Should Bill Clinton choose to make a run in 2024, he would be the youngest, most experienced, candidate on the ballot, and would probably win in a landslide, although it might not match his 65 per cent approval rating when he left office. (I know: no third terms, but the thought was too delicious to abandon.)
Clinton, China And The WTO
Clinton won plaudits from establishment elites for piloting China into the World Trade Organization, where the communist nation would become a rules-obeying, more democratic member of the international community. It was not to be. Instead, China ignored WTO rules and used its membership to hollow out portions of America’s manufacturing sector, and its new-found riches to finance a system regressive at home and aggressive abroad.
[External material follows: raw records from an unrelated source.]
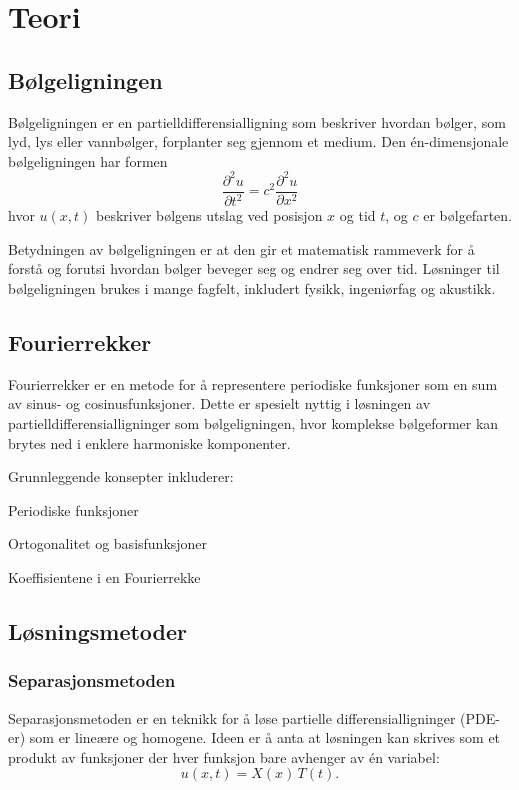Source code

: \section{Teori}
\subsection{Bølgeligningen}

    Bølgeligningen er en partielldifferensialligning som beskriver hvordan bølger, som lyd, lys eller vannbølger, forplanter seg gjennom et medium. Den én-dimensjonale bølgeligningen har formen
    \[
    \frac{\partial^2 u}{\partial t^2} = c^2 \frac{\partial^2 u}{\partial x^2}
    \]
    hvor $u(x,t)$ beskriver bølgens utslag ved posisjon $x$ og tid $t$, og $c$ er bølgefarten.

    Betydningen av bølgeligningen er at den gir et matematisk rammeverk for å forstå og forutsi hvordan bølger beveger seg og endrer seg over tid. Løsninger til bølgeligningen brukes i mange fagfelt, inkludert fysikk, ingeniørfag og akustikk.
 

\subsection{Fourierrekker}
    Fourierrekker er en metode for å representere periodiske funksjoner som en sum av sinus- og cosinusfunksjoner. Dette er spesielt nyttig i løsningen av partielldifferensialligninger som bølgeligningen, hvor komplekse bølgeformer kan brytes ned i enklere harmoniske komponenter.    
    
    Grunnleggende konsepter inkluderer:

    Periodiske funksjoner

    Ortogonalitet og basisfunksjoner

    Koeffisientene i en Fourierrekke
\subsection{Løsningsmetoder}

\subsubsection{Separasjonsmetoden}

    Separasjonsmetoden er en teknikk for å løse partielle differensialligninger (PDE-er) som er lineære og homogene. Ideen er å anta at løsningen kan skrives som et produkt av funksjoner der hver funksjon bare avhenger av én variabel:
    \[
    u(x,t) = X(x)\,T(t).
    \]

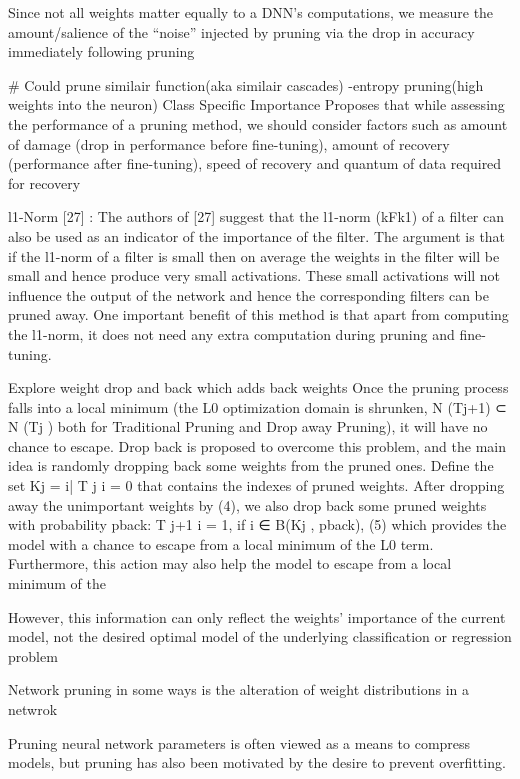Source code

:\documentclass{article}
\begin{document}
Since
not all weights matter equally to a DNN’s computations, we measure the amount/salience of the
“noise” injected by pruning via the drop in accuracy immediately following pruning

# Could prune similair function(aka similair cascades)
-entropy pruning(high weights into the neuron)
Class Specific Importance
Proposes that while assessing the performance of
a pruning method, we should consider factors such
as amount of damage (drop in performance before
fine-tuning), amount of recovery (performance after
fine-tuning), speed of recovery and quantum of data
required for recovery

l1-Norm [27] : The authors of [27] suggest that the
l1-norm (kFk1) of a filter can also be used as an
indicator of the importance of the filter. The argument is that if the l1-norm of a filter is small then
on average the weights in the filter will be small
and hence produce very small activations. These
small activations will not influence the output of the
network and hence the corresponding filters can be
pruned away. One important benefit of this method
is that apart from computing the l1-norm, it does
not need any extra computation during pruning and
fine-tuning.

Explore weight drop and back \cite{Jia2020StochasticMP} which adds back weights Once the pruning process falls into a local minimum (the
L0 optimization domain is shrunken, N (Tj+1) ⊂ N (Tj
)
both for Traditional Pruning and Drop away Pruning), it will
have no chance to escape. Drop back is proposed to overcome this problem, and the main idea is randomly dropping
back some weights from the pruned ones. Define the set
Kj = {i| T
j
i = 0} that contains the indexes of pruned
weights. After dropping away the unimportant weights by
(4), we also drop back some pruned weights with probability pback:
T
j+1
i = 1, if i ∈ B(Kj
, pback), (5)
which provides the model with a chance to escape from a local minimum of the L0 term. Furthermore, this action may
also help the model to escape from a local minimum of the


However, this information can only reflect the weights’
importance of the current model, not the desired optimal
model of the underlying classification or regression problem


Network pruning in some ways is the alteration of weight distributions in a netwrok

\cite{Bartoldson2019TheGT} Pruning neural network parameters is often viewed as a means to compress models, but pruning has also been motivated by the desire to prevent overfitting. 
\end{document}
Enter Trump, Followed By Biden
Donald Trump emerged to forge a response, eventuating in close to a bipartisan trade policy based on tariffs, revamping of supply chains, and subsidies for U.S. manufacturers. When Biden took office, he left in place most of Trump’s tariffs, including those that raised the average duty rate paid by Chinese firms from 3 per cent in 2018 to 21 per cent by 2019.
The New Protectionism
Trump now talks of raising the current 2 per cent average of all existing tariffs to 10 per cent, and imposing a rate of 60 per cent on Chinese products. Biden won’t go that far. But he is driven by a perceived need to protect the “middle class that built America”, or at least the 6 per cent of private-sector workers that have joined trade unions. And recognizes that there are national-security reasons for reducing dependence on China, which is in the process of creating a New World Order to rival America for global leadership. He wants to “de-risk” from dependence on China for goods relating to national security by
· subsidizing home-town manufacturers,
· encouraging exporters to “friend-shore”, shift supply sources from China to American allies,
· making it difficult for Silicon Valley venture capitalists to invest in China.
Either candidate would ask the EU to join America in retaliating should China seek to solve its economic problems – too much debt, too few jobs, deflation, centralized direction of the economy – by dumping cut-price goods.
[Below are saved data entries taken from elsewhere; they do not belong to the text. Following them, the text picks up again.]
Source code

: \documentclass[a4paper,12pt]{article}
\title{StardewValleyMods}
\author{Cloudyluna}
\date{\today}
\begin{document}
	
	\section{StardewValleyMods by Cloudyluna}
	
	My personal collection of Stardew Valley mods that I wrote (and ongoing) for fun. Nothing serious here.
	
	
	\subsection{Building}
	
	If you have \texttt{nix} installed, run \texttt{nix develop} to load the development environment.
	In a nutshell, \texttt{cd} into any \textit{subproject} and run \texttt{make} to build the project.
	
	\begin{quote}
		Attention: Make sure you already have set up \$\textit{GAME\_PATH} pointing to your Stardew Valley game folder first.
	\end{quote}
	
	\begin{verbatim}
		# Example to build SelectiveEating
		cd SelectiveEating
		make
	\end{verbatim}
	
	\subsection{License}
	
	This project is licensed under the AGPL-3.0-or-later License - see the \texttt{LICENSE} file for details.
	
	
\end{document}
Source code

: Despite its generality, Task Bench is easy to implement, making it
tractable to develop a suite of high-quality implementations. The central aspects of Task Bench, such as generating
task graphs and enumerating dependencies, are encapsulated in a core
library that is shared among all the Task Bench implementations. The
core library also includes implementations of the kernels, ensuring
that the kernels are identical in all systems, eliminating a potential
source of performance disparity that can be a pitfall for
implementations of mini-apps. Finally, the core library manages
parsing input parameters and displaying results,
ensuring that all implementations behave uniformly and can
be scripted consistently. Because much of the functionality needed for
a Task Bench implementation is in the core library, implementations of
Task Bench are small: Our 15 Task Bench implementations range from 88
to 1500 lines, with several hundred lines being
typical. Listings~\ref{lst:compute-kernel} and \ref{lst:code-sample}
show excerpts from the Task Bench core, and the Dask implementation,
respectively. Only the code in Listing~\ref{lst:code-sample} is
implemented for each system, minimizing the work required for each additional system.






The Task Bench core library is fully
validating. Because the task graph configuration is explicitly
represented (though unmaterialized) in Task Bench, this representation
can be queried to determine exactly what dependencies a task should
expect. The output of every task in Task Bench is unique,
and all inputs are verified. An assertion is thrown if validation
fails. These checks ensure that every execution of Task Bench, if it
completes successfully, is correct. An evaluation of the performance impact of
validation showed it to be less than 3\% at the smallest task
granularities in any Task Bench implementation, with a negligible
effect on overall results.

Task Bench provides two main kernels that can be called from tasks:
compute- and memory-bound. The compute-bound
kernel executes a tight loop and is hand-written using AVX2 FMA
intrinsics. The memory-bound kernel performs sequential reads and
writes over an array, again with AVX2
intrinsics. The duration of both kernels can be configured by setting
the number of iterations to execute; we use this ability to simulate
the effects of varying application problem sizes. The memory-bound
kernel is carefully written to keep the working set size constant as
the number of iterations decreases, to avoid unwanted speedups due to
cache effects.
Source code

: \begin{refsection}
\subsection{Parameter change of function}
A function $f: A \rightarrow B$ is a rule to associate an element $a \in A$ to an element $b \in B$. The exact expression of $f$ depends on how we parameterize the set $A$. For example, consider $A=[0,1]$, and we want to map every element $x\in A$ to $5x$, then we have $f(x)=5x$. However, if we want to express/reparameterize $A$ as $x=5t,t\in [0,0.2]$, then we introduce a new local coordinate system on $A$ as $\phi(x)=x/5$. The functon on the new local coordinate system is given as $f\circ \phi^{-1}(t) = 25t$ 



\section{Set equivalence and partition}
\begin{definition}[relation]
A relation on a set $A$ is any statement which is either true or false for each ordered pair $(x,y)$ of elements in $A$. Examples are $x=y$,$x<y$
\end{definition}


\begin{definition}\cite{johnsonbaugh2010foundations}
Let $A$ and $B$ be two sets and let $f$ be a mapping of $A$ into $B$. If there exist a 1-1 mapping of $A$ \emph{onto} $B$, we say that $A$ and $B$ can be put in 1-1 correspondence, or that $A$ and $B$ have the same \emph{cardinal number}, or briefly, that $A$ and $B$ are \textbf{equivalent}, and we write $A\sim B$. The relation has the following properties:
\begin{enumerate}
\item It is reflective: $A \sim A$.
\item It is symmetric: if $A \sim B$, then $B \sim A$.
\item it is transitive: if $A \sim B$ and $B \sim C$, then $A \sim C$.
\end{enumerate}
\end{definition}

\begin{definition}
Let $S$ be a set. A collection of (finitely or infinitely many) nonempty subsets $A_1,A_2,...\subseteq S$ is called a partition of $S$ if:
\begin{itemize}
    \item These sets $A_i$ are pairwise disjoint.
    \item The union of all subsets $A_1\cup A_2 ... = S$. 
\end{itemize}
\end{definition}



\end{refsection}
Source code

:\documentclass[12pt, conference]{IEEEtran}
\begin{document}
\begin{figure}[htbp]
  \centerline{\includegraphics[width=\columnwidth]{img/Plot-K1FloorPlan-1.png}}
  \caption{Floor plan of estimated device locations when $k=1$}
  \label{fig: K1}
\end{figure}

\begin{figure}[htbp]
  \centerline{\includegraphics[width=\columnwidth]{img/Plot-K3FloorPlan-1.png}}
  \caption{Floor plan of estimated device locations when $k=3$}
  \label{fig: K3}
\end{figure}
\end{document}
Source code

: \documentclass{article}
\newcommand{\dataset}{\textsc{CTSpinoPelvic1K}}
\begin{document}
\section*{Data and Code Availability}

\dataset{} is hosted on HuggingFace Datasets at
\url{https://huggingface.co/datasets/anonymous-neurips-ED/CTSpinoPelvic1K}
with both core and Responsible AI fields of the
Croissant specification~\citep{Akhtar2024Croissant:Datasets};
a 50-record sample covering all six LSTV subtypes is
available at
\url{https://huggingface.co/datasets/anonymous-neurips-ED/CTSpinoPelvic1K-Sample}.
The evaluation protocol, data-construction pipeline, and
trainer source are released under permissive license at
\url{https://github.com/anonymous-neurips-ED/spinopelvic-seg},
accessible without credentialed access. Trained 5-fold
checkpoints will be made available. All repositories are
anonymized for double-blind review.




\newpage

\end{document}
The Chinese And Musk Come To Mexico
In addition to China, facing off against an America that has adopted managed trade are Russia, Iran, scores of Belt & Road countries dependent on China, and assorted fellow travelers such as Brazil. Members of this emerging trade bloc seek to liberate themselves from subservience to King Dollar and thereby diminish American power to impose sanctions and serve as the centerpiece of a democratic, rules-based order. They do not share America’s aversion to goods made using Uyghur slave labor in Xinjiang.
A Trump-Created Path Through Tariff Walls
It is now more than five years since then-President Trump wrote, “I am a Tariff Man. When people or countries come in to raid the great wealth of our Nation, I want them to pay for the privilege….” Shortly thereafter he negotiated the United States Mexico Canada Agreement (USMCA) to replace the North American Free Trade Agreement (NAFTA) which, unfortunately for Tariff Man, opened a backdoor to America large enough to drive truckloads of Chinese products across the Mexico-US border.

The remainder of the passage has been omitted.